Poe made the statement a day after the Commission on Elections (Comelec) Second Division voted to disqualify her as presidential contender for making false declaration regarding her citizenship and residency in her certificate of candidacy.
In a press briefing in Pasay City, the senator assailed the Comelec for its refusal to admit several documents which her camp had submitted to prove that she was a natural-born Filipino and that she had been a resident of the country since 2005.
“I’m not afraid,” a defiant Poe told reporters. “After all the allegations thrown at me, it only strengthened my belief that we should not let these kind of people to lead our country.”
“Who else would benefit from this? (There’s no one else) but my two rivals who, I’m sure, had sent their people to file these cases,” she said in Filipino.
Asked if she was referring to Binay and Roxas, she replied: “Yes, they’re the only ones.”
Poe said she expects that the other Comelec divisions handling the three separate disqualification complaints would also rule to bar her from running.
“But I don’t want to preempt what may happen because sometimes we’re surprised with their decisions,” she said.
She said she was confident that the Supreme Court would eventually rule in her favor like what it did to a similar disqualification case brought against her adoptive father, the late action star Fernando Poe Jr., who lost in the 2004 presidential elections.
Estrella Elamparo, the lawyer who filed the disqualification case against Poe that was granted by the Comelec second division, yesterday filed an urgent motion to exclude Poe’s name from the official list of candidates for the presidency and from the ballots to be utilized in the May 2016 polls.
Elamparo explained that her motion was in view of the resolution issued by Comelec Second Division disqualifying Poe by cancelling her COC for president.
In yesterday’s press briefing, Comelec spokesperson James Jimenez said Poe’s name may still possibly be included in the list of candidates that will be printed on the official ballots for the 2016 polls despite the Comelec ruling.
“The tendency is that if there is a case that has not been resolved with finality, the tendency will be to put the name of the candidate on the list.
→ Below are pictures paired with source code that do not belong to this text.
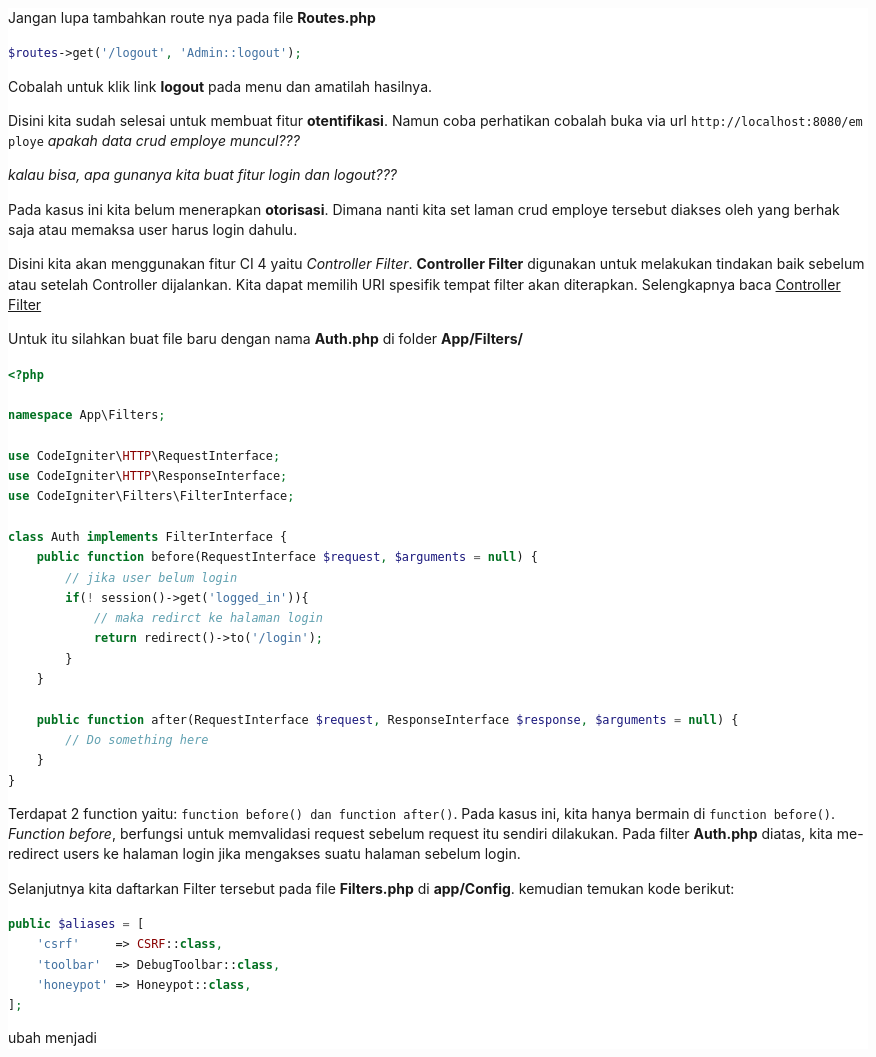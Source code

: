 Jangan lupa tambahkan route nya pada file **Routes.php**

```php
$routes->get('/logout', 'Admin::logout');
```

Cobalah untuk klik link **logout** pada menu dan amatilah hasilnya.

Disini kita sudah selesai untuk membuat fitur **otentifikasi**. Namun coba perhatikan cobalah buka via url `http://localhost:8080/employe` *apakah data crud employe muncul???*

*kalau bisa, apa gunanya kita buat fitur login dan logout???*

Pada kasus ini kita belum menerapkan **otorisasi**. Dimana nanti kita set laman crud employe tersebut diakses oleh yang berhak saja atau memaksa user harus login dahulu.

Disini kita akan menggunakan fitur CI 4 yaitu *Controller Filter*. **Controller Filter** digunakan untuk melakukan tindakan baik sebelum atau setelah Controller  dijalankan. Kita dapat memilih URI spesifik tempat filter akan diterapkan. Selengkapnya baca [Controller Filter](https://codeigniter4.github.io/userguide/incoming/filters.html) 

Untuk itu silahkan buat file baru dengan nama **Auth.php** di folder **App/Filters/**

```php
<?php

namespace App\Filters;

use CodeIgniter\HTTP\RequestInterface;
use CodeIgniter\HTTP\ResponseInterface;
use CodeIgniter\Filters\FilterInterface;

class Auth implements FilterInterface {
    public function before(RequestInterface $request, $arguments = null) {
        // jika user belum login
        if(! session()->get('logged_in')){
            // maka redirct ke halaman login
            return redirect()->to('/login'); 
        }
    }

    public function after(RequestInterface $request, ResponseInterface $response, $arguments = null) {
        // Do something here
    }
}
```

Terdapat 2 function yaitu: `function before() dan function after()`. Pada kasus ini, kita hanya bermain di `function before()`. *Function before*, berfungsi untuk memvalidasi request sebelum request itu sendiri dilakukan. Pada filter **Auth.php** diatas, kita me-redirect users ke halaman login jika mengakses suatu halaman sebelum login.

Selanjutnya kita daftarkan Filter tersebut pada file **Filters.php** di **app/Config**.  kemudian temukan kode berikut:

```php
public $aliases = [
    'csrf'     => CSRF::class,
    'toolbar'  => DebugToolbar::class,
    'honeypot' => Honeypot::class,
];
```
ubah menjadi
It doesn’t matter who,” Jimenez said.
“If a person has a pending motion with any body that might have an effect on the candidacy, and they’re put on the ballot, it’s easier to ignore the votes cast for that person, than to take them out of the ballot and then later on find out that they should’ve been on the ballot in the first place,” he explained. Comelec is set to finalize the list of candidates by Dec. 15 and is expected to begin printing ballots in January.